What needs to be done:
Reproduce each line of the entries that carries "out은".
########
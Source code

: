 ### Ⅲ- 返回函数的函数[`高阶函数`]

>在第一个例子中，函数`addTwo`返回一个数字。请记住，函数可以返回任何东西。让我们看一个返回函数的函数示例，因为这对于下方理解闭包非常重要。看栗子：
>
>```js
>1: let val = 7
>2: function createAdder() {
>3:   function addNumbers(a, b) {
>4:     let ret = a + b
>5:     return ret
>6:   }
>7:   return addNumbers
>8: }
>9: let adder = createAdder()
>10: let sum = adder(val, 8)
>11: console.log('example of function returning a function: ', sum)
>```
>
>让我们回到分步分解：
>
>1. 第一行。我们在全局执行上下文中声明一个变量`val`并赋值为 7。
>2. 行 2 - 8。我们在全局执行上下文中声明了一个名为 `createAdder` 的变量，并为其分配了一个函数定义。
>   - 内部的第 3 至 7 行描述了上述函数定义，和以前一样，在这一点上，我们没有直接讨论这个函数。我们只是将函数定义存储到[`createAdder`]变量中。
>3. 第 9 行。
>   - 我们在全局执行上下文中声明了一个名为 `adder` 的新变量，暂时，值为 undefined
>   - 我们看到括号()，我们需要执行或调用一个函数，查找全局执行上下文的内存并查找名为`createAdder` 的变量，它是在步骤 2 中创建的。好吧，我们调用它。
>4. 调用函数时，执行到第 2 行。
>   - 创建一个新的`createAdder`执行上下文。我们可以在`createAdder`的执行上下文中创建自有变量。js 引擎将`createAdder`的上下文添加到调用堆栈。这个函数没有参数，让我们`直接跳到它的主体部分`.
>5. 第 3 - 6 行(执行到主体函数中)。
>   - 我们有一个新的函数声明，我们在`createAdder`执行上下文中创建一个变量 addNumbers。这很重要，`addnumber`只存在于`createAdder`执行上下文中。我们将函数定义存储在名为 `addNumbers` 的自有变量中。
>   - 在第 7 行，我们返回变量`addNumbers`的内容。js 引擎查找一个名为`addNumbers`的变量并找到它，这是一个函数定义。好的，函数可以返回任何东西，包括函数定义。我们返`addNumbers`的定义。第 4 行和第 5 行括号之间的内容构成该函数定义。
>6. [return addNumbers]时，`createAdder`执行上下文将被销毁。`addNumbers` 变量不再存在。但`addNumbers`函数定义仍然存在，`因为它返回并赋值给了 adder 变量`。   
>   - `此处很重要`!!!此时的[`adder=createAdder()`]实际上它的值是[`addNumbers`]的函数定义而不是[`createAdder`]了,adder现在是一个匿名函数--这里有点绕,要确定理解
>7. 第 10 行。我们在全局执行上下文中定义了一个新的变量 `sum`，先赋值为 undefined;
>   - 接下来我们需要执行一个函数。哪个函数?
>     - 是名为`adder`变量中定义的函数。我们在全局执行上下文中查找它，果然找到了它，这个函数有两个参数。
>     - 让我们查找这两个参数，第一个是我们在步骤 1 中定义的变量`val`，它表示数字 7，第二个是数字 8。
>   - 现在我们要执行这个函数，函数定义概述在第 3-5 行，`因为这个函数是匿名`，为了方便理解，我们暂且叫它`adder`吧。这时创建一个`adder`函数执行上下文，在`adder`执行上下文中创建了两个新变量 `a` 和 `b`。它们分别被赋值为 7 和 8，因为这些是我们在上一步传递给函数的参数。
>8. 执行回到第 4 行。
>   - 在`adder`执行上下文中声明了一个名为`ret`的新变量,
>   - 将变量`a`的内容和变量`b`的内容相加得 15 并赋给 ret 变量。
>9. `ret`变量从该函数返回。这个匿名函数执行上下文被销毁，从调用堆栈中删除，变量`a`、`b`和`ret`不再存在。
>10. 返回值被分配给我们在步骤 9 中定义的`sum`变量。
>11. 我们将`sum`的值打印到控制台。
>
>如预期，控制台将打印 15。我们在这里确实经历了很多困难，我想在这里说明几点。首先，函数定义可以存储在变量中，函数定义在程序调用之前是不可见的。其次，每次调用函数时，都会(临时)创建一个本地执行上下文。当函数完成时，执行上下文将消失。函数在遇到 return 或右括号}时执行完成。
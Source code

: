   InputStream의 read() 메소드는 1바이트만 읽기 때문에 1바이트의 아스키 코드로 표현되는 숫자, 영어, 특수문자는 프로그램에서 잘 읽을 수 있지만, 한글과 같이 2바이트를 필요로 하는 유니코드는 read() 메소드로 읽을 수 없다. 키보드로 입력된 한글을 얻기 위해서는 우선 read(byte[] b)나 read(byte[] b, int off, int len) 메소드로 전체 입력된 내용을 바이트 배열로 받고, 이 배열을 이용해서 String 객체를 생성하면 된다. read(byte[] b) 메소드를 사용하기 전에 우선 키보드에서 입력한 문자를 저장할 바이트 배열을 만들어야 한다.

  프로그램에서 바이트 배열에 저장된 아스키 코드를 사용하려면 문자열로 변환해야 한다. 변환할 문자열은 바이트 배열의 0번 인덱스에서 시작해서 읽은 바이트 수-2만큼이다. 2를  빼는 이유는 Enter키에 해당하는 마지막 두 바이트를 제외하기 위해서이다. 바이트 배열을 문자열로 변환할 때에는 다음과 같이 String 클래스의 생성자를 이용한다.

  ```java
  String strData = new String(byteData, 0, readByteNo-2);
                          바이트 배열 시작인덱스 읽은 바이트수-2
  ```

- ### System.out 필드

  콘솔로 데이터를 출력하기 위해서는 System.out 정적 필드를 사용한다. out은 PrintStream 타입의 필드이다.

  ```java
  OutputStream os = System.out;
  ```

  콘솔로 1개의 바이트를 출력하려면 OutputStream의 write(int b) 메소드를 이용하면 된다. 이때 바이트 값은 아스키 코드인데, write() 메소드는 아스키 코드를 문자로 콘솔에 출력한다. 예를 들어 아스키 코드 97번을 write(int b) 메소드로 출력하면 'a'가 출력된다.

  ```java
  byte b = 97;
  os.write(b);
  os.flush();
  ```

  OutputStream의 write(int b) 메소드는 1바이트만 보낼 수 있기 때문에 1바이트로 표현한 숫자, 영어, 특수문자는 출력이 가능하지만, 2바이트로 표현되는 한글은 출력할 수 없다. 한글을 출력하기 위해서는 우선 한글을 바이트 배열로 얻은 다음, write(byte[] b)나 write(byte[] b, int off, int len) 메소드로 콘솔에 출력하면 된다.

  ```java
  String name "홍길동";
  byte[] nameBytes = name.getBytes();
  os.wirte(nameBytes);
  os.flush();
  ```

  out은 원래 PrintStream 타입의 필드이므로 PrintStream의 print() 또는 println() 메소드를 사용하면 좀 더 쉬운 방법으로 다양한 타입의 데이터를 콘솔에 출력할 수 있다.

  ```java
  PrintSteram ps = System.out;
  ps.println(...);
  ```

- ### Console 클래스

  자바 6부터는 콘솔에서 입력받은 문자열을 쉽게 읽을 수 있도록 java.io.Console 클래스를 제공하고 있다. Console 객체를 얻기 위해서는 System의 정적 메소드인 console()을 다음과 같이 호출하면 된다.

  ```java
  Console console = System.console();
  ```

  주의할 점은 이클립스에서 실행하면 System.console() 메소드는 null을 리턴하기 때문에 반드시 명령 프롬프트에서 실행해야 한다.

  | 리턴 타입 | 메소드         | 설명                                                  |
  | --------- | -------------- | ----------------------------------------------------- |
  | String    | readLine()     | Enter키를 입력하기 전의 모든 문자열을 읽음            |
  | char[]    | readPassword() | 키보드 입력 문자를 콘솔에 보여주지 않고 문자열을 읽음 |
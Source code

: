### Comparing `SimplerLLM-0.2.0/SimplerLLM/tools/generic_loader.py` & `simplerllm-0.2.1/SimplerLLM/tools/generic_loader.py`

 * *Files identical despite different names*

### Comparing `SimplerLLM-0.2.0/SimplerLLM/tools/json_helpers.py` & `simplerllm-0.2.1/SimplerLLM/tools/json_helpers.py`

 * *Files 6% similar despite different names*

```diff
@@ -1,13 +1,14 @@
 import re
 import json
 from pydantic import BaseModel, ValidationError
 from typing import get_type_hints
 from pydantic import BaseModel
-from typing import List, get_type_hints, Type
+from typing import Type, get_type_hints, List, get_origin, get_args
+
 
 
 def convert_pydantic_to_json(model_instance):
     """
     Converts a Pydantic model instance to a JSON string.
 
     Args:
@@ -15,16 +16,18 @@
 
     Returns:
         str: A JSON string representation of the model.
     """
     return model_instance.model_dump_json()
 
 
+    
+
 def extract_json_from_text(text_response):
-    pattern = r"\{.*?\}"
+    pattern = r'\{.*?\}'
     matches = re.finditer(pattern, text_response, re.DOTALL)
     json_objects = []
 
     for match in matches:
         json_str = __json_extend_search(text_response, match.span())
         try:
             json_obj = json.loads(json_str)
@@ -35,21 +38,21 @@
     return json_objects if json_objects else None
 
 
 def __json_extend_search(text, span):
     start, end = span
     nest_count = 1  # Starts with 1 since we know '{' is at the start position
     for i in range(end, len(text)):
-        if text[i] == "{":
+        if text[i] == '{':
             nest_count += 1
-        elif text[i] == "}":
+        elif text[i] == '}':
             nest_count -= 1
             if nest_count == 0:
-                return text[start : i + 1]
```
########
Solution for this exercise:
  콘솔로 데이터를 출력하기 위해서는 System.out 정적 필드를 사용한다. out은 PrintStream 타입의 필드이다.
  out은 원래 PrintStream 타입의 필드이므로 PrintStream의 print() 또는 println() 메소드를 사용하면 좀 더 쉬운 방법으로 다양한 타입의 데이터를 콘솔에 출력할 수 있다.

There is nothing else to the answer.